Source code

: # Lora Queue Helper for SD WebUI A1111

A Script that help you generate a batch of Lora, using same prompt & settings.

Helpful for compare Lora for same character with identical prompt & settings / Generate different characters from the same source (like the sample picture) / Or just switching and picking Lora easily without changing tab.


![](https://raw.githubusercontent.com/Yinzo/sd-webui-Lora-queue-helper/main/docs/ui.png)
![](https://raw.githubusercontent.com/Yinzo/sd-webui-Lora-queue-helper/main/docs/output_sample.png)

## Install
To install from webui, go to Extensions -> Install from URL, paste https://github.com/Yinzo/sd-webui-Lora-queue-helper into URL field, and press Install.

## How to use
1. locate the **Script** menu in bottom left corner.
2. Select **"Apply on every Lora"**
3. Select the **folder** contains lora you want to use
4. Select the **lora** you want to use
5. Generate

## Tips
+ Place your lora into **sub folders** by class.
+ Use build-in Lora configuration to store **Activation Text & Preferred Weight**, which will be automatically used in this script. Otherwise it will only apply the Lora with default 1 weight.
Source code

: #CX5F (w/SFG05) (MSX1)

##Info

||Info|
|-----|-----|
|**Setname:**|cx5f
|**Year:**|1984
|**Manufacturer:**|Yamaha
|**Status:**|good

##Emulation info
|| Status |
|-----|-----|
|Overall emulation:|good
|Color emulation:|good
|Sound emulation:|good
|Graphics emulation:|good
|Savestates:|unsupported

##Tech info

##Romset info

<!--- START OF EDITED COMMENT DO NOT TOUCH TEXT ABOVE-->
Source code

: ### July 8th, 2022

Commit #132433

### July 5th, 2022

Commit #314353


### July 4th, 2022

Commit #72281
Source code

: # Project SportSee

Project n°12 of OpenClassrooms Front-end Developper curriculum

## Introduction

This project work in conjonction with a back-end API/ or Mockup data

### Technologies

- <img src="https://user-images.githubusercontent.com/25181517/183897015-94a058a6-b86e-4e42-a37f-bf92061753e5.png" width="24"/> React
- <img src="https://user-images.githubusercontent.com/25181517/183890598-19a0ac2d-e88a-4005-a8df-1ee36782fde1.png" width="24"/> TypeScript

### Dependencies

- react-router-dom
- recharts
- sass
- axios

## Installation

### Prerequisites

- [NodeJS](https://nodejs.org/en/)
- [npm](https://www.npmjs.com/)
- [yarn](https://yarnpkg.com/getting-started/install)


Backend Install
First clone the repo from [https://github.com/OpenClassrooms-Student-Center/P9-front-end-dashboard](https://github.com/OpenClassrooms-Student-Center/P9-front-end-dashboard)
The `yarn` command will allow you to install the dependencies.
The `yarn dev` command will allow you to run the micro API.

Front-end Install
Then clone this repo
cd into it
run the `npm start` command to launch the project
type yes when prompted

**TASK DIRECTIONS**
The full set of entries above should be given again exactly.

**REPLY**
Source code

: # Lora Queue Helper for SD WebUI A1111

A Script that help you generate a batch of Lora, using same prompt & settings.

Helpful for compare Lora for same character with identical prompt & settings / Generate different characters from the same source (like the sample picture) / Or just switching and picking Lora easily without changing tab.


![](https://raw.githubusercontent.com/Yinzo/sd-webui-Lora-queue-helper/main/docs/ui.png)
![](https://raw.githubusercontent.com/Yinzo/sd-webui-Lora-queue-helper/main/docs/output_sample.png)

## Install
To install from webui, go to Extensions -> Install from URL, paste https://github.com/Yinzo/sd-webui-Lora-queue-helper into URL field, and press Install.

## How to use
1. locate the **Script** menu in bottom left corner.
2. Select **"Apply on every Lora"**
3. Select the **folder** contains lora you want to use
4. Select the **lora** you want to use
5. Generate

## Tips
+ Place your lora into **sub folders** by class.
+ Use build-in Lora configuration to store **Activation Text & Preferred Weight**, which will be automatically used in this script. Otherwise it will only apply the Lora with default 1 weight.
Source code

: #CX5F (w/SFG05) (MSX1)

##Info

||Info|
|-----|-----|
|**Setname:**|cx5f
|**Year:**|1984
|**Manufacturer:**|Yamaha
|**Status:**|good

##Emulation info
|| Status |
|-----|-----|
|Overall emulation:|good
|Color emulation:|good
|Sound emulation:|good
|Graphics emulation:|good
|Savestates:|unsupported

##Tech info

##Romset info

<!--- START OF EDITED COMMENT DO NOT TOUCH TEXT ABOVE-->
Source code

: ### July 8th, 2022

Commit #132433

### July 5th, 2022

Commit #314353


### July 4th, 2022

Commit #72281
Source code

: # Project SportSee

Project n°12 of OpenClassrooms Front-end Developper curriculum

## Introduction

This project work in conjonction with a back-end API/ or Mockup data

### Technologies

- <img src="https://user-images.githubusercontent.com/25181517/183897015-94a058a6-b86e-4e42-a37f-bf92061753e5.png" width="24"/> React
- <img src="https://user-images.githubusercontent.com/25181517/183890598-19a0ac2d-e88a-4005-a8df-1ee36782fde1.png" width="24"/> TypeScript

### Dependencies

- react-router-dom
- recharts
- sass
- axios

## Installation

### Prerequisites

- [NodeJS](https://nodejs.org/en/)
- [npm](https://www.npmjs.com/)
- [yarn](https://yarnpkg.com/getting-started/install)


Backend Install
First clone the repo from [https://github.com/OpenClassrooms-Student-Center/P9-front-end-dashboard](https://github.com/OpenClassrooms-Student-Center/P9-front-end-dashboard)
The `yarn` command will allow you to install the dependencies.
The `yarn dev` command will allow you to run the micro API.

Front-end Install
Then clone this repo
cd into it
run the `npm start` command to launch the project
type yes when prompted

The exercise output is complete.